Insights delivered from stored SBOMs include:

  • Vulnerability matching — SBOMs are matched against vulnerability feeds from the Anchore Data Service on every sync cycle, with EPSS and CISA KEV enrichment applied.
  • Policy evaluation — Policies are re-evaluated automatically when the SBOM, the policy, or the underlying data feeds change.
  • Drift detection — Changes between successive SBOMs for the same artifact are surfaced (see below).
  • Secrets, malware, and misconfiguration findings — Rich SBOM metadata drives additional checks beyond CVE matching.
  • Application-level aggregation — Per-image SBOMs roll up into application groups for program-wide visibility.

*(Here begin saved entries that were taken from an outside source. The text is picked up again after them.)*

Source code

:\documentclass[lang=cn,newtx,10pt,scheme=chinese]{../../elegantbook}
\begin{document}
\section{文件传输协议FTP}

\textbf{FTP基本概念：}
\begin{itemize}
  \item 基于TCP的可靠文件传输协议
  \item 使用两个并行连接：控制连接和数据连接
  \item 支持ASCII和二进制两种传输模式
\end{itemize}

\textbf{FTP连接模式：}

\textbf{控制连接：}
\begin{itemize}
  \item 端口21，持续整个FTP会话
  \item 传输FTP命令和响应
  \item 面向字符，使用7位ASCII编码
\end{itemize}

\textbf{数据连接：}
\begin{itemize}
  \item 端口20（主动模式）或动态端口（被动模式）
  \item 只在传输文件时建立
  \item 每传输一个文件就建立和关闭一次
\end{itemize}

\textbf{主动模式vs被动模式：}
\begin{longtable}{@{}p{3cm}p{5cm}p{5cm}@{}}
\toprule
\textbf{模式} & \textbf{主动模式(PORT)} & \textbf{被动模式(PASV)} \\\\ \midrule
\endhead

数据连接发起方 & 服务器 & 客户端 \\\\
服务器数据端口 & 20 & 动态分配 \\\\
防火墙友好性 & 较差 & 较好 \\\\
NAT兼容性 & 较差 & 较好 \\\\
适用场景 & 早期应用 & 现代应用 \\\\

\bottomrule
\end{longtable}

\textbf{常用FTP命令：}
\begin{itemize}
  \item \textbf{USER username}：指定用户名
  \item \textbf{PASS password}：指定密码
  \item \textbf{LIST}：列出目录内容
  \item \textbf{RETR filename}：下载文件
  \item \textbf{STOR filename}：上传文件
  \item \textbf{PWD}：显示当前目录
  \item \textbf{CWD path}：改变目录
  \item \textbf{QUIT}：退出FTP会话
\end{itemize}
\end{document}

See SBOM Management for detailed workflows.

SBOM Drift Detection

Anchore Enterprise detects changes in SBOMs between builds — components added, removed, or changed. Policy rules can alert or block deployments when unexpected changes occur, helping identify developer errors, unauthorized modifications, or supply chain attacks. See SBOM Drift for more information.

SBOM Export and Compliance

SBOMs can be exported via the UI or API in SPDX and CycloneDX formats, as well as Anchore’s native Syft JSON format. Anchore Enterprise can export aggregated SBOMs for entire applications to meet customer and federal compliance requirements including Executive Order 14028 and NTIA minimum element guidelines.

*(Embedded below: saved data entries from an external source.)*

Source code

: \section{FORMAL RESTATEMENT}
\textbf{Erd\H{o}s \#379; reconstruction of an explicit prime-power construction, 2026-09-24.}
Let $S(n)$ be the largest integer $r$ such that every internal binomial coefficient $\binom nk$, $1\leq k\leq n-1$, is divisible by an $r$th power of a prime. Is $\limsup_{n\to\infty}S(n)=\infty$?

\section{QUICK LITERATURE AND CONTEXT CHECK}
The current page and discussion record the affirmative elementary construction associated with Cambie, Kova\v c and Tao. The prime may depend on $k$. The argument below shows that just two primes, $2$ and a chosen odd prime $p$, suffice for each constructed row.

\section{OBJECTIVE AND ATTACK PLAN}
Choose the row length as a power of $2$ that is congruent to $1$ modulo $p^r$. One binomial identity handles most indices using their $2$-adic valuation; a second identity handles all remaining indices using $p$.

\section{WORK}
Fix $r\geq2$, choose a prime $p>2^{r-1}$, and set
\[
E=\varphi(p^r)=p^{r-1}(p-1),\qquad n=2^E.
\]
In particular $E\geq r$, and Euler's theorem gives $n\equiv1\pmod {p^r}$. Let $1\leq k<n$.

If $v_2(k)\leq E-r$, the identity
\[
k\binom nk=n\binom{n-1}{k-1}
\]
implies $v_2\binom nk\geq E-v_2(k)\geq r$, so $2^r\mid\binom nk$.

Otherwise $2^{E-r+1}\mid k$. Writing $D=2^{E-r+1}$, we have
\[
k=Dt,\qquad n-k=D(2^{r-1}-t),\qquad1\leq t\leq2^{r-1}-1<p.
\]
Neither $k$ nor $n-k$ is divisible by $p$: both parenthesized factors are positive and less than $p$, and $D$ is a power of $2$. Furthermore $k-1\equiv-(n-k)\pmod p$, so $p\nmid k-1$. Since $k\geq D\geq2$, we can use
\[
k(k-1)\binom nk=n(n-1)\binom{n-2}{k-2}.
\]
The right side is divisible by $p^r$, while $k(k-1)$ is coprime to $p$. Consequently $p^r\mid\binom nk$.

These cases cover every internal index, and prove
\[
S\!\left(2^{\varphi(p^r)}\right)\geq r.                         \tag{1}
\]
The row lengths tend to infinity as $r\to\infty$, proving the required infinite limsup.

Vulnerability and Security Scanning

Anchore Enterprise scans for vulnerabilities and security risks at every stage of the software development process: source code repositories, CI/CD pipelines, container registries, and runtime environments.

Precision Vulnerability Matching

Anchore Enterprise applies a precision matching algorithm that selects the most accurate vulnerability data source for each component. When the SBOM identifies a specific Linux distribution (such as RHEL or Ubuntu), Anchore Enterprise automatically uses that vendor’s security advisory feed rather than generic NVD data. This approach significantly reduces both false positives and false negatives.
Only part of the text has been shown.